At least two sections of the wavelength range may also be referred to as spectral wavelength bands (spektrale ) or dual-band.

In a preferred embodiment of the optical structural element according to the invention, the layer thickness of the intermediate refractive layers (compensation layers) each present in the stack and interposed between partial layers is 20 to 150 nm, preferably 30 to 100 nm. It is furthermore preferred that the percentage of the medium-refractive layer to the total thickness of the stack is at least 20%, preferably 25%. The medium-refractive layer has a stress coefficient whose sign is opposite to that of each low-refractive layer and each high-refractive layer.

An advantage of the invention is that the reflectivity can be selected by selecting the layer thickness of at least one of the existing medium-refractive layers. That is to say it is feasible that the reflectivity of the optical structural element to be produced according to the invention can be compared with the set from the optical structural element while maintaining the number, sequence, layer thickness and material of the remaining layers of the stack. The requirements resulting from the application are adjusted accordingly so that a predetermined reflectivity of the optical structural element can be achieved. Adjustment here is to be understood as meaning that the stack is applied to the substrate, for example by deposition by means of PVD or other known methods, and that the reflectivity is adjusted by a corresponding configuration of the at least one medium-refractive layer during application. The optical structural element according to the invention is preferably constructed by means of the method according to the invention.

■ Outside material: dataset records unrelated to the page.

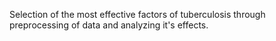 Selection of the most effective factors of tuberculosis through preprocessing of data and analyzing it's effects.
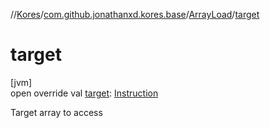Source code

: //[Kores](../../../index.md)/[com.github.jonathanxd.kores.base](../index.md)/[ArrayLoad](index.md)/[target](target.md)

# target

[jvm]\
open override val [target](target.md): [Instruction](../../com.github.jonathanxd.kores/-instruction/index.md)

Target array to access
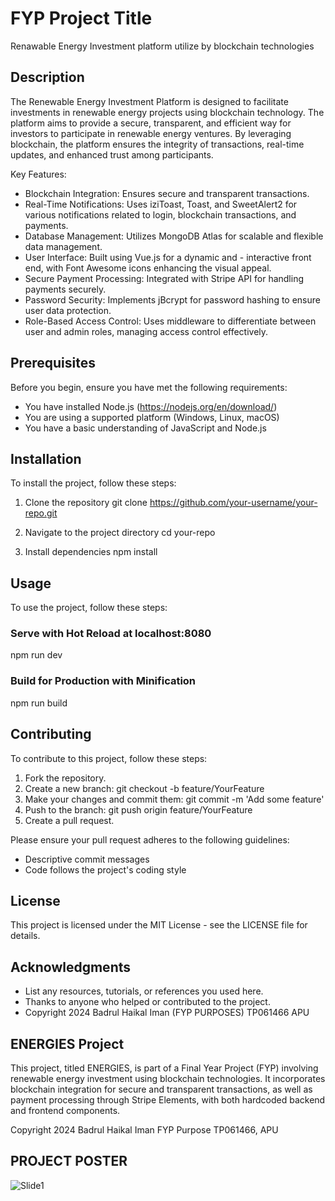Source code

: # FYP Project Title
Renawable Energy Investment platform utilize by blockchain technologies

## Description

The Renewable Energy Investment Platform is designed to facilitate investments in renewable energy projects using blockchain technology. The platform aims to provide a secure, transparent, and efficient way for investors to participate in renewable energy ventures. By leveraging blockchain, the platform ensures the integrity of transactions, real-time updates, and enhanced trust among participants.

Key Features:
- Blockchain Integration: Ensures secure and transparent transactions.
- Real-Time Notifications: Uses iziToast, Toast, and SweetAlert2 for various notifications related to login, blockchain transactions, and payments.
- Database Management: Utilizes MongoDB Atlas for scalable and flexible data management.
- User Interface: Built using Vue.js for a dynamic and - interactive front end, with Font Awesome icons enhancing the visual appeal.
- Secure Payment Processing: Integrated with Stripe API for handling payments securely.
- Password Security: Implements jBcrypt for password hashing to ensure user data protection.
- Role-Based Access Control: Uses middleware to differentiate between user and admin roles, managing access control effectively.

## Prerequisites
Before you begin, ensure you have met the following requirements:
- You have installed Node.js (https://nodejs.org/en/download/)
- You are using a supported platform (Windows, Linux, macOS)
- You have a basic understanding of JavaScript and Node.js

## Installation
To install the project, follow these steps:

1. Clone the repository
   git clone https://github.com/your-username/your-repo.git

2. Navigate to the project directory
   cd your-repo

3. Install dependencies
   npm install

## Usage
To use the project, follow these steps:

### Serve with Hot Reload at localhost:8080
   npm run dev

### Build for Production with Minification
   npm run build

## Contributing
To contribute to this project, follow these steps:

1. Fork the repository.
2. Create a new branch: git checkout -b feature/YourFeature
3. Make your changes and commit them: git commit -m 'Add some feature'
4. Push to the branch: git push origin feature/YourFeature
5. Create a pull request.

Please ensure your pull request adheres to the following guidelines:
- Descriptive commit messages
- Code follows the project's coding style

## License
This project is licensed under the MIT License - see the LICENSE file for details.

## Acknowledgments
- List any resources, tutorials, or references you used here.
- Thanks to anyone who helped or contributed to the project.
- Copyright 2024 Badrul Haikal Iman (FYP PURPOSES) TP061466 APU
  
## ENERGIES Project
This project, titled ENERGIES, is part of a Final Year Project (FYP) involving renewable energy investment using blockchain technologies. It incorporates blockchain integration for secure and transparent transactions, as well as payment processing through Stripe Elements, with both hardcoded backend and frontend components.

Copyright 2024 Badrul Haikal Iman
FYP Purpose
TP061466, APU

## PROJECT POSTER
![Slide1](https://github.com/user-attachments/assets/9e75cfdd-e565-4ed0-9b11-fe466d081130)

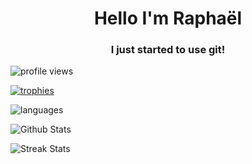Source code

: <h1 align="center">Hello I'm Raphaël</h1>
<h3 align="center">I just started to use git!</h3>

<p align="left">
  <img src="https://komarev.com/ghpvc/?username=Rwb2003&label=Profile%20views&color=0e75b6&style=flat" alt="profile views" />
</p>

<p align="left">
  <a href="https://github.com/ryo-ma/github-profile-trophy"><img src="https://github-profile-trophy.vercel.app/?username=Rwb2003" alt="trophies" /></a>
</p>




<p><img src="https://github-readme-stats.vercel.app/api/top-langs?username=Rwb2003&show_icons=true&locale=en&layout=compact" alt="languages" /></p>

<p><img src="https://github-readme-stats.vercel.app/api?username=Rwb2003&show_icons=true&locale=en" alt="Github Stats" /></p>

<p><img src="https://github-readme-streak-stats.herokuapp.com/?user=Rwb2003&" alt="Streak Stats" /></p>

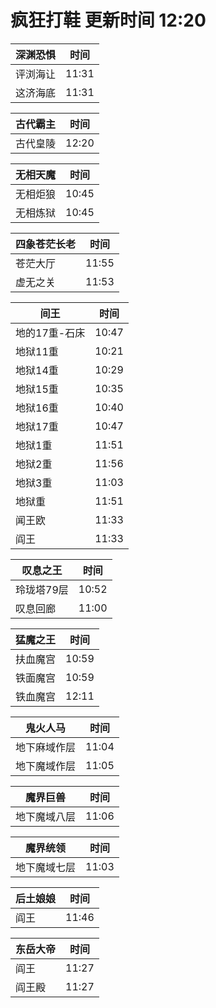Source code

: # 疯狂打鞋 更新时间 12:20

| 深渊恐惧   | 时间    |
|--------|-------|
| 评浏海让 | 11:31 |
| 这济海底 | 11:31 |

| 古代霸主   | 时间    |
|--------|-------|
| 古代皇陵 | 12:20 |

| 无相天魔   | 时间    |
|--------|-------|
| 无相炬狼 | 10:45 |
| 无相炼狱 | 10:45 |

| 四象苍茫长老   | 时间    |
|--------|-------|
| 苍茫大厅 | 11:55 |
| 虚无之关 | 11:53 |

| 间王   | 时间    |
|--------|-------|
| 地的17重-石床 | 10:47 |
| 地狱11重 | 10:21 |
| 地狱14重 | 10:29 |
| 地狱15重 | 10:35 |
| 地狱16重 | 10:40 |
| 地狱17重 | 10:47 |
| 地狱1重 | 11:51 |
| 地狱2重 | 11:56 |
| 地狱3重 | 11:03 |
| 地狱重 | 11:51 |
| 闻王欧 | 11:33 |
| 阎王 | 11:33 |

| 叹息之王   | 时间    |
|--------|-------|
| 玲珑塔79层 | 10:52 |
| 叹息回廊 | 11:00 |

| 猛魔之王   | 时间    |
|--------|-------|
| 扶血魔宫 | 10:59 |
| 铁面魔宫 | 10:59 |
| 铁血魔宫 | 12:11 |

| 鬼火人马   | 时间    |
|--------|-------|
| 地下麻域作层 | 11:04 |
| 地下魔域作层 | 11:05 |

| 魔界巨兽   | 时间    |
|--------|-------|
| 地下魔域八层 | 11:06 |

| 魔界统领   | 时间    |
|--------|-------|
| 地下魔域七层 | 11:03 |

| 后土娘娘   | 时间    |
|--------|-------|
| 阎王 | 11:46 |

| 东岳大帝   | 时间    |
|--------|-------|
| 阎王 | 11:27 |
| 阎王殿 | 11:27 |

In other embodiments of the optical structural element, the sequence, layer thicknesses, numbers and materials of the further layers of the stack present in the optical structural element can also be selected and adjusted in such a way that the desired optical effect is achieved. In particular, the reflectivity of the optical structural element to be produced is adjusted accordingly to the requirements resulting from the intended application of the optical structural element.

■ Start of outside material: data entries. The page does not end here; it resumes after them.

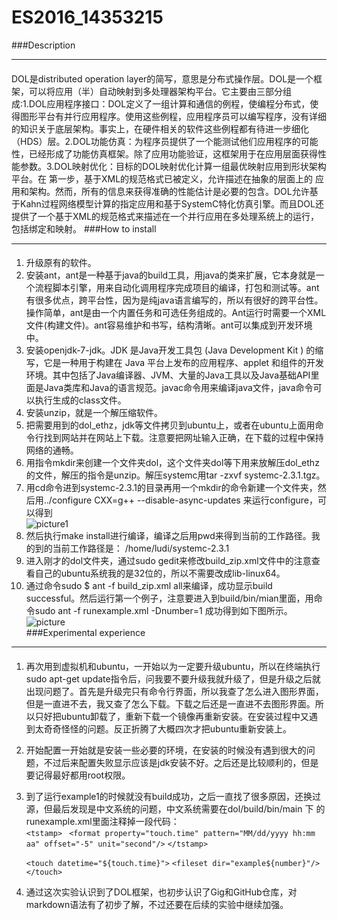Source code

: # ES2016_14353215
###Description
***
####
DOL是distributed operation layer的简写，意思是分布式操作层。DOL是一个框架，可以将应用（半）自动映射到多处理器架构平台。它主要由三部分组成:1.DOL应用程序接口：DOL定义了一组计算和通信的例程，使编程分布式，使得图形平台有并行应用程序。使用这些例程，应用程序员可以编写程序，没有详细的知识关于底层架构。事实上，在硬件相关的软件这些例程都有待进一步细化（HDS）层。2.DOL功能仿真：为程序员提供了一个能测试他们应用程序的可能性，已经形成了功能仿真框架。除了应用功能验证，这框架用于在应用层面获得性能参数。3.DOL映射优化：目标的DOL映射优化计算一组最优映射应用到形状架构平台。在 第一步，基于XML的规范格式已被定义，允许描述在抽象的层面上的 应用和架构。然而，所有的信息来获得准确的性能估计是必要的包含。DOL允许基于Kahn过程网络模型计算的指定应用和基于SystemC特化仿真引擎。而且DOL还提供了一个基于XML的规范格式来描述在一个并行应用在多处理系统上的运行，包括绑定和映射。
###How to install
***
####
1. 升级原有的软件。
2. 安装ant，ant是一种基于java的build工具，用java的类来扩展，它本身就是一个流程脚本引擎，用来自动化调用程序完成项目的编译，打包和测试等。ant有很多优点，跨平台性，因为是纯java语言编写的，所以有很好的跨平台性。操作简单，ant是由一个内置任务和可选任务组成的。Ant运行时需要一个XML文件(构建文件)。ant容易维护和书写，结构清晰。ant可以集成到开发环境中。
3. 安装openjdk-7-jdk。JDK 是Java开发工具包 (Java Development Kit ) 的缩写，它是一种用于构建在 Java 平台上发布的应用程序、applet 和组件的开发环境。其中包括了Java编译器、JVM、大量的Java工具以及Java基础API里面是Java类库和Java的语言规范。javac命令用来编译java文件，java命令可以执行生成的class文件。
4. 安装unzip，就是一个解压缩软件。
5. 把需要用到的dol_ethz，jdk等文件拷贝到ubuntu上，或者在ubuntu上面用命令行找到网站并在网站上下载。注意要把网址输入正确，在下载的过程中保持网络的通畅。
6. 用指令mkdir来创建一个文件夹dol，这个文件夹dol等下用来放解压dol_ethz的文件，解压的指令是unzip。解压systemc用tar -zxvf systemc-2.3.1.tgz。
7. 用cd命令进到systemc-2.3.1的目录再用一个mkdir的命令新建一个文件夹，然后用../configure CXX=g++ --disable-async-updates 来运行configure，可以得到<br>![picture1](https://cl.ly/3w1n1z2f2g3y/download/Image%202016-10-09%20at%2010.19.27%20PM.png)<br>
8. 然后执行make install进行编译，编译之后用pwd来得到当前的工作路径。我的到的当前工作路径是： /home/ludi/systemc-2.3.1
9. 进入刚才的dol文件夹，通过sudo gedit来修改build_zip.xml文件中的注意查看自己的ubuntu系统我的是32位的，所以不需要改成lib-linux64。
10. 通过命令sudo $ ant -f build_zip.xml all来编译，成功显示build successful。然后运行第一个例子，注意要进入到build/bin/mian里面，用命令sudo ant -f runexample.xml -Dnumber=1 成功得到如下图所示。<br>![picture](https://cl.ly/0l381M0y380j/download/Image%202016-10-09%20at%2010.19.58%20PM.png)<br>
###Experimental experience
***
####
1. 再次用到虚拟机和ubuntu，一开始以为一定要升级ubuntu，所以在终端执行sudo apt-get update指令后，问我要不要升级我就升级了，但是升级之后就出现问题了。首先是升级完只有命令行界面，所以我查了怎么进入图形界面，但是一直进不去，我又查了怎么下载。下载之后还是一直进不去图形界面。所以只好把ubuntu卸载了，重新下载一个镜像再重新安装。在安装过程中又遇到太奇奇怪怪的问题。反正折腾了大概四次才把ubuntu重新安装上。
2. 开始配置一开始就是安装一些必要的环境，在安装的时候没有遇到很大的问题，不过后来配置失败显示应该是jdk安装不好。之后还是比较顺利的，但是要记得最好都用root权限。
3. 到了运行example1的时候就没有build成功，之后一直找了很多原因，还换过源，但最后发现是中文系统的问题，中文系统需要在dol/build/bin/main 下 的 runexample.xml里面注释掉一段代码：<br>
    `<tstamp>`
     ` <format property="touch.time"
              pattern="MM/dd/yyyy hh:mm aa"
              offset="-5" unit="second"/>`
    `</tstamp>`

    `<touch datetime="${touch.time}">`
      `<fileset dir="example${number}"/>`
    `</touch>`
4. 通过这次实验认识到了DOL框架，也初步认识了Gig和GitHub仓库，对markdown语法有了初步了解，不过还要在后续的实验中继续加强。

Here, the adjustability of the reflectivity presupposes the presence of sub-layers and intermediate-refractive layers located between them, with a specific embodiment of the stack of optical structural elements according to the invention, that is to say with a specific layer Sequence, layer thickness, quantity or material are not relevant.

A preferred embodiment of the optical structural element according to the invention is that the stress coefficient of the medium-refractive layer is positive, that is to say the material of the medium-refractive layer introduces compressive stress into the stack.

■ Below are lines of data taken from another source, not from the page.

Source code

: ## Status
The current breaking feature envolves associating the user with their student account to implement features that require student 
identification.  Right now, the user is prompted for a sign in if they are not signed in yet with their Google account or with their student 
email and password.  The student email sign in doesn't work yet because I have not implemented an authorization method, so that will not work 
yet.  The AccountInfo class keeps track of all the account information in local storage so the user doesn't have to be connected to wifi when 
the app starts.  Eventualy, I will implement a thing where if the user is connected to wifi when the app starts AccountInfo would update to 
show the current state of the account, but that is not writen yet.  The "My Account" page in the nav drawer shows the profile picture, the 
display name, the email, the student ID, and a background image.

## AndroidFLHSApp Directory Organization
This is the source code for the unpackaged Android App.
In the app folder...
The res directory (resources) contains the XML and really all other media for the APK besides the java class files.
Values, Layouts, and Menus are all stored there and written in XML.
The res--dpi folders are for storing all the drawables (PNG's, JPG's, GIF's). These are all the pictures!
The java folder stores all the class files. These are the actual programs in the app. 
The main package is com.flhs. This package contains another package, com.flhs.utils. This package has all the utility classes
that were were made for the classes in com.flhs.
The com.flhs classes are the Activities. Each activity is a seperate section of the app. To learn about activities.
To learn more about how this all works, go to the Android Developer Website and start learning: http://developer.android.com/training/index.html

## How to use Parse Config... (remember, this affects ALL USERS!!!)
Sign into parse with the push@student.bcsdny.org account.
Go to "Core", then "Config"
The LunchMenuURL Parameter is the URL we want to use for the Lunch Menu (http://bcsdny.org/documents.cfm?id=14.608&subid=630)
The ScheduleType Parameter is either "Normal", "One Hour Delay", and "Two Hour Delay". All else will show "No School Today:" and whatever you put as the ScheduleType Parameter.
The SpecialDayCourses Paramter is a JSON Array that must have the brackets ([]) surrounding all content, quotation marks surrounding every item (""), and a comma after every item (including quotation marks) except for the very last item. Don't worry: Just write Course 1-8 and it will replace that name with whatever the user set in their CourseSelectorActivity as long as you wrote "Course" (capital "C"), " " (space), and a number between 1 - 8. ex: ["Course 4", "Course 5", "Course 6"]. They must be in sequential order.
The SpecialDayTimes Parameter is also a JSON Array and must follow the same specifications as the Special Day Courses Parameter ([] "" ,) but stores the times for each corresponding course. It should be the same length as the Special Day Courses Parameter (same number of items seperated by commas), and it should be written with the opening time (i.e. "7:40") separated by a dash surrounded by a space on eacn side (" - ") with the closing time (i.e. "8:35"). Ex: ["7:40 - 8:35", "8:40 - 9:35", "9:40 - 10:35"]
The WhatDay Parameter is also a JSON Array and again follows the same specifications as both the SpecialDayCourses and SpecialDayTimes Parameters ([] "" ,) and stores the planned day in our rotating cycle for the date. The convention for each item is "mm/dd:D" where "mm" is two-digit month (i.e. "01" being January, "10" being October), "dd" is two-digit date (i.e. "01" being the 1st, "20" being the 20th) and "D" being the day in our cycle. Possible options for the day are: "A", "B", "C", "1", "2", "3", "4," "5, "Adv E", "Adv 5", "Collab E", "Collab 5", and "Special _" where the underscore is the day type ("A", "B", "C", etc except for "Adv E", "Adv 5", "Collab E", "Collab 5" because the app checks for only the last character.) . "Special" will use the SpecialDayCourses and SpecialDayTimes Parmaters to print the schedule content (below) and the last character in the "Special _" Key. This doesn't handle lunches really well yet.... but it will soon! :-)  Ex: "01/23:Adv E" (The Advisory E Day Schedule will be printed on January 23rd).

The material of the high-refractive layer is preferably selected individually for each of the high-refractive layers from the group consisting of elements: germanium (Ge), silicon (Si), and compounds: lead telluride (PbTe) and cadmium telluride (CdTe).

Likewise, a preferred embodiment of the optical structural element according to the present invention is that the material of the medium-refractive layer comprises for each medium-refractive layer individually from the compounds: zinc sulfide (ZnS), zinc selenide (ZnSe), silicon oxide ( SiO) and the group of chalcogenides.

It is also preferable that the material of the low-refractive layer is individually selected from compounds including: ytterbium fluoride (YbF ₃ ), barium fluoride (BaF ₂ ), magnesium fluoride (MgF ₂ ), and calcium fluoride for each of the low-refractive layers individually. (CaF ₂ ) group selected. The material of the low-refractive layer may also be selected from oxides having a refractive index in the range of 1.35 to 1.7, such as silicon oxide.

The material of the substrate is preferably selected from the group consisting of elements: Ge, Si and compounds: chalcogenide glass, ZnS, ZnSe, sapphire, quartz, quartz glass, CaF ₂ and MgF ₂ .

Surprisingly, the present invention has shown that, in addition to stress compensation and the adjustability of the reflectivity by means of at least one intermediate refractive index layer, an improved adhesion, in particular between Ge and YbF3, is achieved by the use of ZnS.

In order to achieve the desired technical properties, specific configurations of the optical structural element according to the invention, such as are required for specific optical effects, can be carried out by means of suitable computer-aided simulations.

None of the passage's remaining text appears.